Article DOI : 10.5958/2394-2126.2016.00001.3

Muscular Performance during different phases of Menstrual cycle

Bennal Amruta S1,*, Chavan Varsha2, Taklikar R.H3, Takalkar Anant4

1Associate Professor, Dept. of Physiology, Navodaya Medical College, Raichur, Karnataka, India

3Professor & HOD, Dept. of Physiology, Navodaya Medical College, Raichur, Karnataka, India

23rd Year Medical Student, Dept. of Community Medicine, Navodaya Medical College, Raichur, Karnataka, India

4Professor, Dept. of Community Medicine, Navodaya Medical College, Raichur, Karnataka, India

*Corresponding Author: E-mail: amrutabennal@gmail.com

Online published on 9 June, 2016.

Abstract

Background

Menstrual cycle is a physiological phenomenon during reproductive life of women. Its phases are influenced by alteration in the concentration of hormones such as estrogen and progesterone.

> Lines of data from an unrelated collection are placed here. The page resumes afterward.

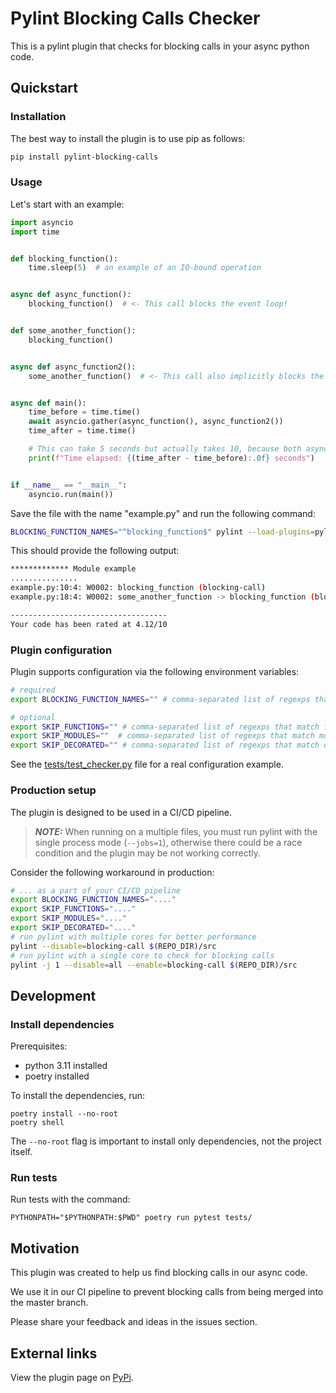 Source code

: # Pylint Blocking Calls Checker

This is a pylint plugin that checks for blocking calls in your async python code.

## Quickstart

### Installation

The best way to install the plugin is to use pip as follows:
```bash
pip install pylint-blocking-calls
```

### Usage

Let's start with an example:

```python
import asyncio
import time


def blocking_function():
    time.sleep(5)  # an example of an IO-bound operation


async def async_function():
    blocking_function()  # <- This call blocks the event loop!


def some_another_function():
    blocking_function()


async def async_function2():
    some_another_function()  # <- This call also implicitly blocks the event loop.


async def main():
    time_before = time.time()
    await asyncio.gather(async_function(), async_function2())
    time_after = time.time()

    # This can take 5 seconds but actually takes 10, because both async functions block the event loop
    print(f"Time elapsed: {(time_after - time_before):.0f} seconds")


if __name__ == "__main__":
    asyncio.run(main())
```

Save the file with the name "example.py" and run the following command:

```bash
BLOCKING_FUNCTION_NAMES="^blocking_function$" pylint --load-plugins=pylint_blocking_calls example.py
```

This should provide the following output:
```bash
************* Module example
...............
example.py:10:4: W0002: blocking_function (blocking-call)
example.py:18:4: W0002: some_another_function -> blocking_function (blocking-call)

-----------------------------------
Your code has been rated at 4.12/10
```

### Plugin configuration

Plugin supports configuration via the following environment variables:
```bash
# required
export BLOCKING_FUNCTION_NAMES="" # comma-separated list of regexps that match blocking function names in your project

# optional
export SKIP_FUNCTIONS="" # comma-separated list of regexps that match function names that should be skipped
export SKIP_MODULES=""  # comma-separated list of regexps that match module names that should be skipped
export SKIP_DECORATED="" # comma-separated list of regexps that match decorator names that should be skipped
```

See the [tests/test_checker.py](./tests/test_checker.py) file for a real configuration example.

### Production setup

The plugin is designed to be used in a CI/CD pipeline.

> **_NOTE:_**  When running on a multiple files, you must run pylint with the single process mode (`--jobs=1`), otherwise there could be a race condition and the plugin may be not working correctly.

Consider the following workaround in production:
```bash
# ... as a part of your CI/CD pipeline
export BLOCKING_FUNCTION_NAMES="...."
export SKIP_FUNCTIONS="...."
export SKIP_MODULES="...."
export SKIP_DECORATED="...."
# run pylint with multiple cores for better performance
pylint --disable=blocking-call $(REPO_DIR)/src
# run pylint with a single core to check for blocking calls
pylint -j 1 --disable=all --enable=blocking-call $(REPO_DIR)/src
```

## Development

### Install dependencies

Prerequisites:
- python 3.11 installed
- poetry installed

To install the dependencies, run:
```shell
poetry install --no-root
poetry shell
```

The `--no-root` flag is important to install only dependencies, not the project itself.

### Run tests

Run tests with the command:
```shell
PYTHONPATH="$PYTHONPATH:$PWD" poetry run pytest tests/
```

## Motivation

This plugin was created to help us find blocking calls in our async code. 

We use it in our CI pipeline to prevent blocking calls from being merged into the master branch.

Please share your feedback and ideas in the issues section.

## External links

View the plugin page on [PyPi](https://pypi.org/project/pylint-blocking-calls/).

Fluctuating levels of sex steroids across normal menstrual cycle affect sensory-motor association of an individual.

Objective

To study muscular performance by doing hand grip strength (strength of upper limb muscles) and time to fatigue during sustained submaximal isometric handgrip strength exercise during the different phases of menstrual cycle

Materials and Methods

A cross sectional study was conducted in 50 females medical students with regular menstrual cycle of age group between 19–25 years. Muscular performance was assessed by maximum voluntary contraction and time for the onset of fatigue at 30% maximum voluntary contraction, which were recorded using hand grip strength dynamometer by using Power lab 8/30 series with dual Bioamplifier (AD Instruments Australia, Model No. ML870).

Results

There is no significant change in maximum voluntary contraction in terms of handgrip strength during different phase of menstrual cycle, though there is slight increase in Secretory phase comparing to Proliferative phase and menstrual phase. The time to fatigue at 30% of MVC (maximum voluntary contraction) is more in secretory phase, but slight statistically significant change is observed between proliferative phase and menstrual phase.

Conclusion

Though there is slight changes in values, as these are not statistically significant, regularly menstruating female athletes do not need to adjust their menstrual phase to maximize the performance.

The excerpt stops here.